文件夹的子文件列表保存在“文件夹这个文件”的内容中，它们像数组一样排列，我们令每个子文件的结构体大小恰好为 32 bytes，其中包含子文件的 ino 和文件名 name。

#define SIMPLEFS_DIRSIZE 28
struct sfs_dirent {
    uint32 ino;
    char name[SIMPLEFS_DIRSIZE];
};  // size of the dirent: 32 bytes
static_assert(sizeof(struct sfs_dirent) == 32);

读写文件夹的文件列表即可像读写普通文件一样进行。值得注意的是，删除一个文件的时候，我们需要维护文件列表 struct sfs_dirent 结构体连续。如果要删除的 sfs_dirent 位于这个列表中间，我们将列表尾部的 sfs_dirent 移动到要删除的 sfs_dirent 的位置上即可（同时要减少 inode->size）。

对于文件写入，我们有以下流程：

通过 bitmap 分配一个数据块。
将该数据块编号保存在 inode 中。
写入该数据块。

可靠性 Reliability¶

块设备它可靠吗？所有电子垃圾都是有预计使用寿命的。对于 SSD，我们通常以总写入量 TBW 计算；对于 HDD，我们一般使用运行时间计算。当电子垃圾运行超过一段时间后，它们可能会遇到不可恢复的错误。我们可能在计算机组成原理课上学到过 Mean-Time-To-Failure (MTTF) 的概念。

如果当块设备变得不可靠时，我们怎么令存储在它上面的文件系统可靠呢？这里的可靠性指，当块设备读写可能会出错时，文件系统应该怎么做来尽量降低出错的影响？

RAID¶

Redundant Array of Inexpensive (Independent) Disks (RAID)

如果单个块设备会不可靠，那么我们可以通过将数据保存到多个块设备，以此来降低单点故障的可能性以及它造成的影响。同时，单个大容量的硬盘可能会很贵，那为什么不把数据均匀存储在多个便宜的磁盘上？
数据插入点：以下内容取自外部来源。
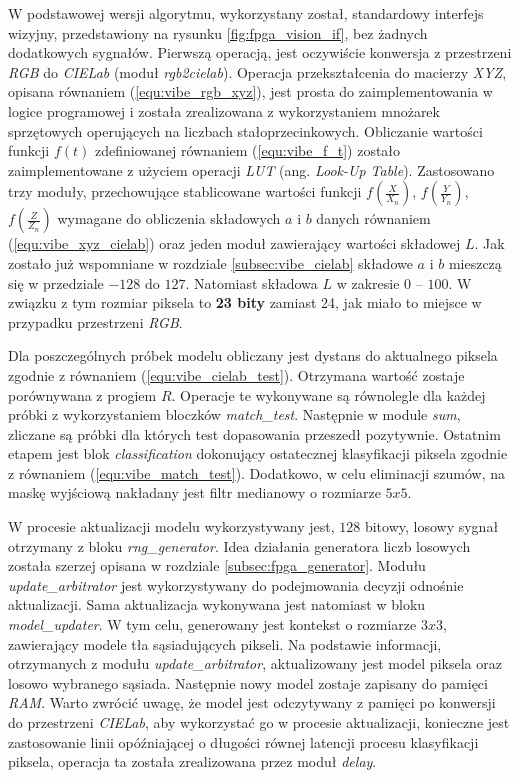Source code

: W podstawowej wersji algorytmu, wykorzystany został, standardowy interfejs wizyjny, przedstawiony na rysunku \ref{fig:fpga_vision_if}, bez żadnych dodatkowych sygnałów. Pierwszą operacją, jest oczywiście konwersja z przestrzeni \textit{RGB} do \textit{CIELab} (moduł \textit{rgb2cielab}). Operacja przekształcenia do macierzy \textit{XYZ}, opisana równaniem (\ref{equ:vibe_rgb_xyz}), jest prosta do zaimplementowania w logice programowej i została zrealizowana z wykorzystaniem mnożarek sprzętowych operujących na liczbach stałoprzecinkowych. Obliczanie wartości funkcji $f(t)$ zdefiniowanej równaniem (\ref{equ:vibe_f_t}) zostało zaimplementowane z użyciem operacji \textit{LUT} (ang. \textit{Look-Up Table}). Zastosowano trzy moduły, przechowujące stablicowane wartości funkcji $f(\frac{X}{X_n})$, $f(\frac{Y}{Y_n})$, $f(\frac{Z}{Z_n})$ wymagane do obliczenia składowych $a$ i $b$ danych równaniem (\ref{equ:vibe_xyz_cielab}) oraz jeden moduł zawierający wartości składowej $L$. Jak zostało już wspomniane w rozdziale \ref{subsec:vibe_cielab} składowe $a$ i $b$ mieszczą się w przedziale $-128$ do $127$. Natomiast składowa $L$ w zakresie $0$ -- $100$. W związku z tym rozmiar piksela to \textbf{23 bity} zamiast 24, jak miało to miejsce w przypadku przestrzeni \textit{RGB}.

Dla poszczególnych próbek modelu obliczany jest dystans do aktualnego piksela zgodnie z równaniem (\ref{equ:vibe_cielab_test}). Otrzymana wartość zostaje porównywana z progiem $R$. Operacje te wykonywane są równolegle dla każdej próbki z wykorzystaniem bloczków \textit{match\_test}. Następnie w module \textit{sum}, zliczane są próbki dla których test dopasowania przeszedł pozytywnie. Ostatnim etapem jest blok \textit{classification} dokonujący ostatecznej klasyfikacji piksela zgodnie z równaniem (\ref{equ:vibe_match_test}). Dodatkowo, w celu eliminacji szumów, na maskę wyjściową nakładany jest filtr medianowy o rozmiarze $5x5$.

W procesie aktualizacji modelu wykorzystywany jest, $128$ bitowy, losowy sygnał otrzymany z bloku \textit{rng\_generator}. Idea działania generatora liczb losowych została szerzej opisana w rozdziale \ref{subsec:fpga_generator}. Modułu \textit{update\_arbitrator} jest wykorzystywany do podejmowania decyzji odnośnie aktualizacji. Sama aktualizacja wykonywana jest natomiast w bloku \textit{model\_updater}. W tym celu, generowany jest kontekst o rozmiarze $3x3$, zawierający modele tła sąsiadujących pikseli. Na podstawie informacji, otrzymanych z modułu \textit{update\_arbitrator}, aktualizowany jest model piksela oraz losowo wybranego sąsiada. Następnie nowy model zostaje zapisany do pamięci \textit{RAM}. Warto zwrócić uwagę, że model jest odczytywany z pamięci po konwersji do przestrzeni \textit{CIELab}, aby wykorzystać go w procesie aktualizacji, konieczne jest zastosowanie linii opóźniającej o długości równej latencji procesu klasyfikacji piksela, operacja ta została zrealizowana przez moduł \textit{delay}.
RAID 的底层原理是异或：已知 abc 是三个 bit，令 x = a XOR b XOR c，那么：

a = x XOR b XOR c
b = a XOR x XOR c
c = a XOR b XOR x

这表示着：如果我们将 x 和 abc 分别存储在 4 个硬盘上，当有任何一块盘数据不可读时，即 abcx 任何一个未知时，我们可以通过其它三块硬盘上的数据恢复出丢失的那个 bit。我们将 abc 称为数据，x 称为 parity (校验)。

那么，如果同时坏了两块盘呢？

RAID 不是备份

RAID 对抗的是单盘的 failure。

https://mirrors.tuna.tsinghua.edu.cn/tuna/tunight/2021-11-13-lto-intro/slides.html

Crash Recovery¶

回顾我们上述的文件写入流程，我们需要修改三样东西：block bitmap，inode，和 data block。

如果写入一半的时候，系统突然断电了、或者内核崩溃了，会怎么样？如果在 block bitmap 和 inode 之间发生 crash，我们将永远失去一个 block。

如果说块设备的写入单位是块，那么我们可以假设每次块设备写入一个块的操作都是原子的。按照我们在同步所讲的，既然我们不期望中间状态被其它人发现，那么只需要将好几步操作打包成”一个原子的操作“即可。但是块设备并没有提供原子的 multi-write。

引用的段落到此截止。